Rodrigo Londoño, also known as “Timochenko,” became the president of Colombian socialist political party FARC after the former guerrillas laid down their weapons in 2017.
Before leading the group’s demobilization and disarmament, Londoño was the last military commander of the FARC, which was founded as a guerrilla group in 1964.
Londoño was born in Calarca, a municipality in the eastern part of Quindio in Colombia’s coffee region on January 22, 1959 just three hours away from Genova, the birthplace of FARC founder, Pedro Antonio Marin, alias “Manuel Marulanda.”
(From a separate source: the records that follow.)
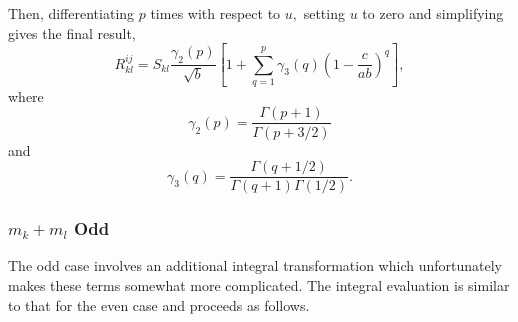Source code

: \documentclass[12pt]{article}
\begin{document}
Then, differentiating $p$ times with respect to $u,$ setting $u$ to zero and
simplifying gives the final result,
\begin{equation}
R_{kl}^{ij}=S_{kl}\frac{\gamma_{2}\left(  p\right)  }{\sqrt{b}}\left[
1+\sum_{q=1}^{p}\gamma_{3}\left(  q\right)  \left(  1-\frac{c}{ab}\right)
^{q}\right]  ,\label{Rkleven}%
\end{equation}
where
\begin{equation}
\gamma_{2}\left(  p\right)  =\frac{\Gamma\left(  p+1\right)  }{\Gamma\left(
p+3/2\right)  }\label{gamma2}%
\end{equation}
and
\begin{equation}
\gamma_{3}\left(  q\right)  =\frac{\Gamma\left(  q+1/2\right)  }{\Gamma\left(
q+1\right)  \Gamma\left(  1/2\right)  }.\label{gamma3}%
\end{equation}

\subsubsection{$m_{k}+m_{l}$ Odd}

The odd case involves an additional integral transformation which
unfortunately makes these terms somewhat more complicated. The integral
evaluation is similar to that for the even case and proceeds as follows.
\end{document}
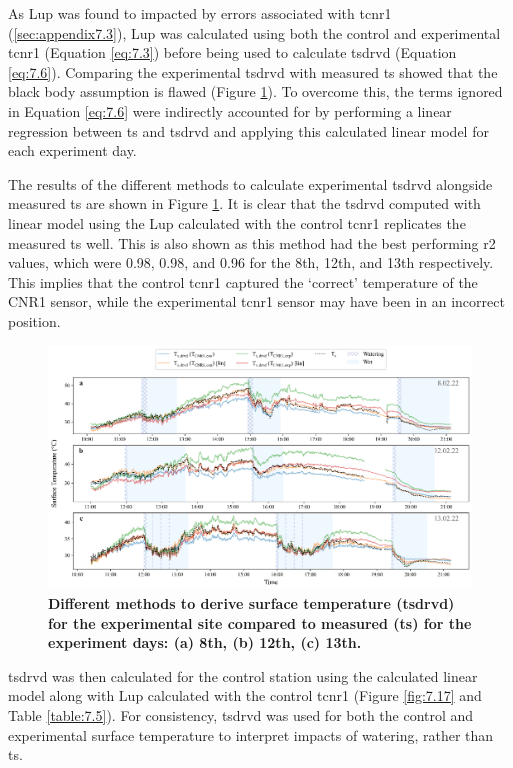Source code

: \documentclass[final,3p,times,authoryear]{elsarticle}
\begin{document}
As \gls{Lup} was found to impacted by errors associated with \gls{tcnr1} (\ref{sec:appendix7.3}), \gls{Lup} was calculated using both the control and experimental \gls{tcnr1} (Equation \ref{eq:7.3}) before being used to calculate \gls{tsdrvd} (Equation \ref{eq:7.6}). Comparing the experimental \gls{tsdrvd} with measured \gls{ts} showed that the black body assumption is flawed (Figure \ref{fig:7.8}). To overcome this, the terms ignored in Equation \ref{eq:7.6} were indirectly accounted for by performing a linear regression between \gls{ts} and \gls{tsdrvd} and applying this calculated linear model for each experiment day.

The results of the different methods to calculate experimental \gls{tsdrvd} alongside measured \gls{ts} are shown in Figure \ref{fig:7.8}. It is clear that the \gls{tsdrvd} computed with linear model using the \gls{Lup} calculated with the control \gls{tcnr1} replicates the measured \gls{ts} well. This is also shown as this method had the best performing \gls{r2} values, which were 0.98, 0.98, and 0.96 for the 8th, 12th, and 13th respectively. This implies that the control \gls{tcnr1} captured the `correct' temperature of the CNR1 sensor, while the experimental \gls{tcnr1} sensor may have been in an incorrect position.


\begin{figure}
\centering
\includegraphics[trim={0 0 0 0},clip,scale=1.0]{pict027.png}
\caption{\bf Different methods to derive surface temperature (\gls{tsdrvd}) for the experimental site compared to measured (\gls{ts}) for the experiment days: (a) 8th, (b) 12th, (c) 13th.}
 \label{fig:7.8}
\end{figure}

\gls{tsdrvd} was then calculated for the control station using the calculated linear model along with \gls{Lup} calculated with the control \gls{tcnr1} (Figure \ref{fig:7.17} and Table \ref{table:7.5}). For consistency, \gls{tsdrvd} was used for both the control and experimental surface temperature to interpret impacts of watering, rather than \gls{ts}.
\end{document}
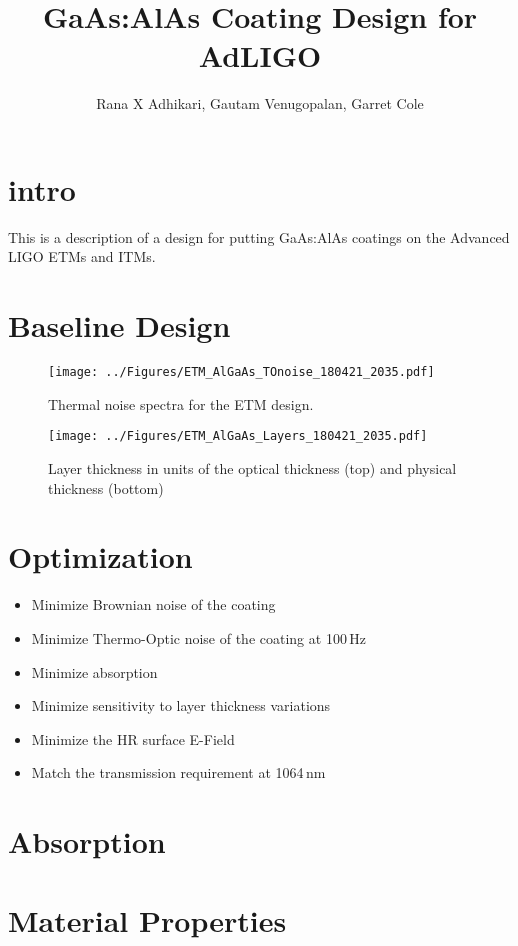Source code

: \documentclass{lscdoc}
\author{Rana X Adhikari, Gautam Venugopalan, Garret Cole}
\title{GaAs:AlAs Coating Design for AdLIGO}
\begin{document}
%

\tableofcontents
\clearpage

\section{intro}
This is a description of a design for putting GaAs:AlAs coatings on the Advanced LIGO ETMs and ITMs.

\clearpage
\section{Baseline Design}
\begin{figure}
  \centering
  \texttt{[image: ../Figures/ETM\_AlGaAs\_TOnoise\_180421\_2035.pdf]}
  \caption[ETM Displacement noise]{Thermal noise spectra for the ETM design.}
  \label{fig:ETMnoise}
\end{figure}

\begin{figure}
  \centering
  \texttt{[image: ../Figures/ETM\_AlGaAs\_Layers\_180421\_2035.pdf]}
  \caption[ETM Design]{Layer thickness in units of the optical thickness (top) and physical thickness (bottom)}
  \label{fig:ETMdesign}
\end{figure}

\clearpage
\section{Optimization}
\begin{itemize}
\item Minimize Brownian noise of the coating
\item Minimize Thermo-Optic noise of the coating at 100\,Hz
\item Minimize absorption
\item Minimize sensitivity to layer thickness variations
\item Minimize the HR surface E-Field
\item Match the transmission requirement at 1064\,nm

\end{itemize}

\section{Absorption}

\appendix
\section{Material Properties}
\end{document}
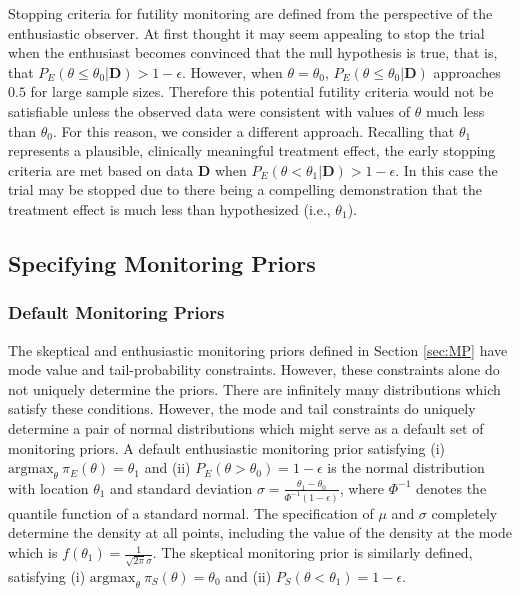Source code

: \documentclass[12pt]{article}
\begin{document}
Stopping criteria for futility monitoring are defined from the perspective of the enthusiastic observer. At first thought it may seem appealing to stop the trial when the enthusiast becomes convinced that the
null hypothesis is true, that is, that $P_E(\theta\leq\theta_0|\mathbf{D})>1-\epsilon$. 
%
However, when $\theta=\theta_0$, $P_E(\theta\le\theta_0| \mathbf{D})$ approaches $0.5$ for large sample sizes. 
%
Therefore this potential futility criteria would not be satisfiable unless the observed data were consistent with values of
$\theta$ much less than $\theta_0$.
%
For this reason, we consider a different approach.
%
Recalling that $\theta_1$ represents a plausible, clinically meaningful treatment effect, the early stopping criteria are met based on data $\mathbf{D}$ when $P_E\left(\theta<\theta_1| \mathbf{D}\right)>1-\epsilon$. In this case the trial may be stopped due to there being a compelling demonstration that the treatment effect is much less than hypothesized (i.e., $\theta_1$).
%
\subsection{Specifying Monitoring Priors}\label{sec:mps}
\subsubsection{Default Monitoring Priors}\label{sec:def-mon-priors}
The skeptical and enthusiastic monitoring priors defined in Section \ref{sec:MP} have mode value and tail-probability constraints. 
%
However, these constraints alone do not uniquely determine the priors.
%
There are infinitely many distributions which satisfy these conditions.
%
However, the mode and tail constraints do uniquely determine a pair of normal distributions which might serve as a default set of monitoring priors. 
%
%
A default enthusiastic monitoring prior satisfying (i) $\text{argmax}_\theta~\pi_E(\theta)=\theta_1$
and (ii) $P_E(\theta > \theta_0)=1-\epsilon$ is the normal distribution with location $\theta_1$ and standard deviation $\sigma=\frac{\theta_1-\theta_0}{\Phi^{-1}(1-\epsilon)}$, where $\Phi^{-1}$ denotes the quantile function of a standard normal.
%
The specification of $\mu$ and $\sigma$ completely determine the density at all points, including the value of the density at the mode which is $f(\theta_1)=\frac{1}{\sqrt{2\pi}\sigma}$.
%
The skeptical monitoring prior is similarly defined, satisfying (i) $\text{argmax}_\theta~\pi_S(\theta)=\theta_0$ and (ii) $P_S(\theta < \theta_1)=1-\epsilon$.
\end{document}
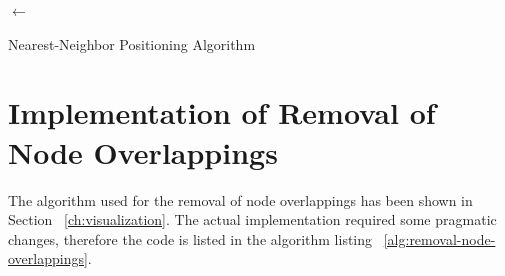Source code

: \begin{algorithm}[ht]

\MinStress$\leftarrow$ \Min{\UpperRightStress, \LowerRightStress, \UpperLeftStress, \LowerLeftStress}\;

\If{\UpperRightStress $==$ \MinStress}{\SetPosition{\Subject, \UpperRightQuadrant}\;}
\ElseIf{\LowerRightStress $==$ \MinStress}{\SetPosition{\Subject, \LowerRightQuadrant}\;}
\ElseIf{\UpperLeftStress $==$ \MinStress}{\SetPosition{\Subject, \UpperLeftQuadrant}\;}
\Else{\SetPosition{\Subject, \LowerLeftQuadrant}\;}


\BlankLine
\caption{Nearest-Neighbor Positioning Algorithm}
\label{alg:nearest-neighbor-positioning}
\end{algorithm}

\section{Implementation of Removal of Node Overlappings}
\label{subch:implementation-overlapping}

The algorithm used for the removal of node overlappings has been shown in Section ~\ref{ch:visualization}. The actual implementation required some pragmatic changes, therefore the code is listed in the algorithm listing ~\ref{alg:removal-node-overlappings}.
While a teenager, Londoño joined the Young Communists League and later moved to Moscow during the height of the Cold War to study medicine and cardiology at Patrice Lumumba University. He allegedly received military training in Tito’s Yugoslavia and completed his studies in Cuba.
Upon returning home to Colombia, those who knew him said he had become decidedly more radical. More versed and immersed in his ideology, Londoño joined the FARC in 1982 after being introduced to the rebel group by Miller Chacon.
As part of the 9th Front in the department of Antioquia, Londoño engaged in some of the most pronounced violence in the FARC’s history. The 1980s and 1990s saw right-wing paramilitaries massacre suspected rebels with the cooperation or the willful ignorance of security forces and engage in intensely violent struggles with FARC forces.
The increased paramilitary attacks intensified the FARC’s military campaign against the state and the country’s elite. In order to recover the losses the FARC incurred at the hands of paramilitaries, kidnapping became a prominent and viable source of income.
This bloody era gave Londoño ample opportunity to utilize his Yugoslavian military training which specialized in strategy and counterintelligence. He was quickly promoted and in 1986, Londoño received his nom de guerre “Timochenko” and became the fifth member of what was to become the seven-man Secretariat.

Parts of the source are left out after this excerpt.